Atualmente, quase todas as igrejas cristãs (curiosamente alinhadas com as posições do papa) negociam seu apoio aos candidatos à presidência cobrando posições contra a descriminalização do aborto e contra o casamento gay.
Em 2000, segundo o censo, havia, no Brasil, 125 milhões de católicos, 26 milhões de evangélicos e 12 milhões de sem religião. É lógico que os principais candidatos inventem jeitos de ficar, quanto mais possível, em cima do muro -tentando satisfazer o lobby cristão, mas sem alienar totalmente as simpatias de laicos, agnósticos e livres pensadores (minoritários, mas bastante presentes entre os formadores de opinião).
Adoraria que as campanhas eleitorais fossem mais corajosas, menos preocupadas em não contrariar quem pensa diferente do candidato. Adoraria também que soubéssemos votar sem exigir que nosso candidato pense exatamente como nós. Mas não é esse meu tema de hoje.
Voltemos à declaração do papa, que junta aborto e casamento gay numa mesma condenação e, claro, tenta pressionar os poderes públicos, mundo afora. Para ele, o que é pecado para a igreja deve ser também crime para o Estado.
No fundo, com poucas exceções, as igrejas almejam um Estado confessional, ou seja, querem que o Estado seja regido por leis conformes às normas da religião que elas professam. De novo, as igrejas gostariam de uma sociedade em que seja crime tudo o que, para elas, é pecado: o sonho escondido de qualquer Roma é Teerã ou a Cabul do Talibã.
Há práticas sexuais que você julga escandalosas? Está difícil reprimir sua própria conduta?

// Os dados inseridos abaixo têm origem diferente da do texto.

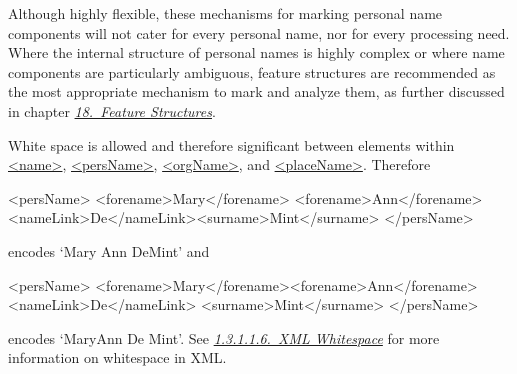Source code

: Although highly flexible, these mechanisms for marking personal name components will not cater for every personal name, nor for every processing need. Where the internal structure of personal names is highly complex or where name components are particularly ambiguous, feature structures are recommended as the most appropriate mechanism to mark and analyze them, as further discussed in chapter \textit{\hyperref[FS]{18.\ Feature Structures}}.\par
White space is allowed and therefore significant between elements within \hyperref[TEI.name]{<name>}, \hyperref[TEI.persName]{<persName>}, \hyperref[TEI.orgName]{<orgName>}, and \hyperref[TEI.placeName]{<placeName>}. Therefore \par\hfill\bgroup\exampleFont\vskip 10pt\begin{shaded}
\obeyspaces <persName> <forename>Mary</forename> <forename>Ann</forename> <nameLink>De</nameLink><surname>Mint</surname> </persName>\end{shaded}
\par\egroup 
 encodes ‘Mary Ann DeMint’ and \par\hfill\bgroup\exampleFont\vskip 10pt\begin{shaded}
\obeyspaces <persName> <forename>Mary</forename><forename>Ann</forename> <nameLink>De</nameLink> <surname>Mint</surname> </persName>\end{shaded}
\par\egroup 
 encodes ‘MaryAnn De Mint’. See \textit{\hyperref[STGAxs]{1.3.1.1.6.\ XML Whitespace}} for more information on whitespace in XML.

Nenhum problema, a polícia dos costumes vigiará para que ninguém se dedique ao sexo oral, ao sexo anal ou a transar com camisinha.
Para se defender contra esse pesadelo (que, ele sim, é um "insidioso e perigoso desafio ao bem comum"), em princípio, o Estado laico evita conceber e promulgar leis só porque elas satisfariam os preceitos de uma confissão qualquer. As leis do Estado laico tentam valer por sua racionalidade própria, sem a ajuda de deus algum e de igreja alguma.
Por exemplo, é proibido roubar e matar, mas essa proibição não é justificada pelo fato de que essas condutas são estigmatizadas nas tábuas dos dez mandamentos bíblicos. Para proibir furtos e assassinatos, não é preciso recorrer a Deus, basta notar que esses atos limitam brutalmente a liberdade do outro (o assaltado ou o assassinado).
Agora, imaginemos que você se oponha ao casamento gay invocando a santidade do matrimônio. Se você acha que o casamento é um sacramento divino que só pode ser selado entre um homem e uma mulher, você tem sorte, pois vive numa democracia laica e sua liberdade é total: você poderá não se casar nunca com uma pessoa do mesmo sexo. Ou seja, você poderá manter quanto quiser a santidade e a sacramentalidade de SEU casamento.
Acha pouca coisa? Pense bem: você poderia ser cidadão de uma teocracia gay, na qual o Estado lhe imporia de casar com alguém do mesmo sexo.
Argumento bizarro? Nem tanto: quem ambiciona impor sua moral privada como legislação pública deveria sempre pensar seriamente na hipótese de a legislação pública ser moldada por uma outra moral privada, diferente da dele.
Parêntese: Se você acha que essa história de casamento gay é sem relevância, visto que a união estável já é permitida etc., leia "Histórias de Amor num País sem Lei. A Homoafetividade Vista pelos Tribunais - Casos Reais", de Sylvia Amaral (editora Scortecci).
PS. Sobre a dobradinha sugerida pela declaração do papa: talvez, para o pontífice, aborto e casamento gay sejam unidos na mesma condenação por serem ambos consequências da fraqueza da carne (que, obstinadamente, quer gozar sem se reproduzir).
Mas, numa perspectiva laica, a questão do aborto e de sua descriminalização não tem como ser resolvida pelas mesmas considerações que acabo de fazer para o casamento gay. Ou seja, não há como dizer: se você for contra, não faça, mas deixe abortar quem for a favor. Vou voltar ao assunto, apresentando alguns dilemas que talvez nos ajudem a pensar.

22 setembro 2010

Braile?

Da Folha de SP de ontem:

O amor não é cego

As relações não duram porque a maioria não enxerga o outro como ele é, diz o psicólogo Jorge Bucay

GABRIELA CUPANI
DE SÃO PAULO


Não há receita pronta para um relacionamento dar certo, mas alguns ingredientes podem ajudar. É disso que trata "Amar de Olhos Abertos" (ed. Sextante, R$ 24,90, 208 págs.), do psicólogo Jorge Bucay, um dos escritores argentinos mais incensados dos últimos tempos.
Bucay esteve no Brasil para lançar o livro (o primeiro em português), escrito com a colega Silvia Salinas -e a Folha aproveitou para "discutir as relações" com ele.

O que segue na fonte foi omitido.